Why company reporting fails to counter the assault on free enterprise.
We all have memories that make us cringe in
embarrassment. One of mine is when I had to cut short a talk to a group of about
50 accountants of a large paper company, and in my opening, put the simple
question to them: “what contribution do you think your company is making?”
I was expecting them to respond with: “producing paper”,
or even a visionary “enabling people to record events and share ideas”. That
would have been my cue to introduce value-added as the only measurement of that
contribution. Instead I was submerged in EVA’s, HEPS’s, NOI’s, NOPAT’s, ROTA’s
and RONA’s, and a plethora of other shareholder “goggas”.
It made me acutely aware of how narrow our understanding had
become of this magnificent social construct we call free enterprise. So much so
that it has led to an imbalanced obsession with immediate self-gain and
material rewards. And then exclusively for one interest. For the most part that
has been created first by our inordinate focus on reward or outcomes; second by
the fixation with measurements, and third by the exclusive target of those
measurements.
What really gave this blinkered view weight is Milton’s
Friedman’s argument some years ago that the sole purpose of business was to
maximise profit; against another argument decades earlier, by industrialist Bill
Kellogg, that the purpose of business was to add value to people’s lives
and as a consequence one makes handsome profits. Friedman’s understanding
creates pressure on business to contribute directly to state spending such as
free tertiary education, against the perhaps disingenuous view that these
costs, including corporate tax, are simply passed on to others such as
customers and employment.
In what can only be called abysmal PR, we have distorted
the better narrative: that of the contribution that has been made. Here tribute
has to be paid to Mervyn
King’s efforts at establishing the integrated report, which some may view
as prescriptive and draconian, but most of which simply reflects what all
companies do anyway – not only for shareholders, but for society at large. Unfortunately,
the integrated report itself is still the Cinderella of company reporting, still
has a primarily shareholder focus, is not widely read, and often submerged in too
much detail, conveyed in reams of glossy pages that could rival Tolstoy’s War
and Peace.
What is missing is an inclusive stakeholder account that captures the essence of
the contribution that each economic cell makes – an account that summarises the
detail of the integrated report itself. This could be the Contribution account,
which in turn is a small adaptation of the value-added statement. When one
views the term “Contribution Accounting” as an active process or organisational
methodology, it assumes a completely new and exciting dimension. (See full dimension here).

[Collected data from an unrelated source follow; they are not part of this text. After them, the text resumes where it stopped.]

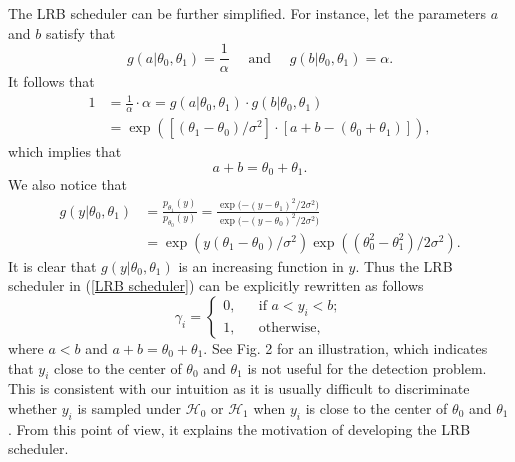 \documentclass[journal]{IEEEtran}
\def\cH{\mathcal{H}}
\begin{document}
The LRB scheduler can be further simplified. For instance, let the parameters $a$ and $b$ satisfy that
\begin{equation}
g(a| \theta_{0},\theta_{1})=\frac{1}{\alpha} \quad\text{ and }\quad g(b| \theta_{0},\theta_{1})=\alpha.
\end{equation}
It follows that
\begin{equation*}
\begin{split}
1&=\frac{1}{\alpha}\cdot\alpha =g(a| \theta_{0},\theta_{1})\cdot g(b| \theta_{0},\theta_{1})\\
&=\exp({[(\theta _1 - \theta _0)/{\sigma ^2}]\cdot[{a+b-(\theta_{0}+\theta_{1})}]}),
\end{split}
\end{equation*}
which implies that
\begin{equation}
\label{Sumofab}
a+b=\theta_{0}+\theta_{1}.
\end{equation}
We also notice that
\begin{equation*}
\begin{split}
g(y|{\theta _0},{\theta _1}) &= \frac{{{p_{{\theta _1}}}(y)}}{{{p_{{\theta _0}}}(y)}} = \frac{{{\exp({ - {{(y - {\theta _1})}^2}/2{\sigma ^2}}}})}{{{\exp({ - {{(y - {\theta _0})}^2}/2{\sigma ^2}}}})}\\
&= {\exp({y({\theta _1} - {\theta _0})/{\sigma ^2}})}{\exp({(\theta _0^2 - \theta _1^2)/2{\sigma ^2}})}.
\end{split}
\end{equation*}
It is clear that $g(y|{\theta _0},{\theta _1})$ is an increasing function in $y$. Thus the LRB scheduler in (\ref{LRB scheduler}) can be explicitly rewritten as follows
\begin{equation}
\label{lrbscheduler}
\gamma_{i}=\left\{
\begin{array}{rcl}
0,       &      &\text{if  } {a<y_{i}<b};\\
1,     &      & \text{otherwise,}
\end{array} \right.
\end{equation}
where $a<b$ and $a+b=\theta_{0}+\theta_{1}$. See Fig. 2 for an illustration, which indicates that $y_i$ close to the center of $\theta_0$ and $\theta_1$ is not useful for the detection problem. This is consistent with our intuition as it is usually difficult to discriminate whether $y_i$ is sampled under $\cH_0$ or $\cH_1$ when $y_i$ is close to the center of $\theta_0$ and $\theta_1$. From this point of view, it explains the motivation of developing the LRB scheduler.
\end{document}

I am aware that to most readers I am being somewhat
repetitive. But this omission from statutory accounting keeps gaining
significance against the increasing political onslaught against free
enterprise; the expedient non-recognition of what enterprise really means to us
all, the harm narrow reporting has done and continues to do; and the dire need
to change the conversation. (See
Moneyweb article here).
It is true that there are enough systemic blemishes and
misbehaviours by many to fortify its detractors. The monetary mess we are in,
financial fault lines, and corporate megalomania have all added to a new
ideological warfare. But for the largest part by far, the narrative at an
individual non-corporate level is still a good one.
As a final
account, the Contribution Account is broad and stakeholder inclusive. It could
be called the “integrated account” in the spirit of the integrated report, but
the term has already been deployed in bookkeeping systems. What certainly deserves
repeating is the need for a reassessment of the power of the value-added
measurement itself and challenging its inexplicable neglect in organisational
strategy. I have previously labelled it as the majestic metric
because:
·
It is behind all positive transformation
·
It is the source of wealth
·
It measures contribution
·
It measures reward
·
It links contribution and reward
·
It drives all contributory behaviour
·
It is the base of GDP, the nation's wealth
·
It is the source of profits, wages and taxes
·
It affects all company measurements.
The practical power of the measurement at company level
lies first in its calculation of income less outside supplies, and then how to
improve it through selling more, getting a better price and keeping outside
costs to a minimum. It guides an enterprise into becoming truly market driven
which in turn encourages growth rather than containment, employment and
increased prosperity.
But then it also tells its own story of the difference
the enterprise makes to others, the extent to which it enables those in the
supply chain and the multiplier effects that far exceed the value that the
enterprise itself has added. These three lines alone: Income, outside supplies
and wealth creation, are at the heart of creating value for all. They can be
practically demonstrated by all companies and ventures, large and small;
cutting through generalised theories, abstracts and averages, debated with detractors
and adolescent assumptions about what business should be doing as a social
entity.
And if we want to focus on wealth distribution, then
let’s at least get that into true perspective. The wealth distribution numbers
in the Contribution Account reflect the contribution all three estates of
labour, capital and state have made, and the benefits they have received. In
most cases, labour and state (or government) together derive far greater
benefit than capital or shareholders. Unpacking the detail each of these
categories portrays a splendid narrative of enablement and empowerment. If we
want to set so much store by metrics, then failing to tell the story behind
them is tragic.
It is the better story to tell and it is simply not being
told enough.
Manna from economic heaven. Needs to be written into the Constitution and every introductory Economics and Financial Accounting textbook, with permanent marker ink! As sure as businesses in New Zealand embody this philosophy and subscribe to the values, and the numbers speak for themselves - year in and year out!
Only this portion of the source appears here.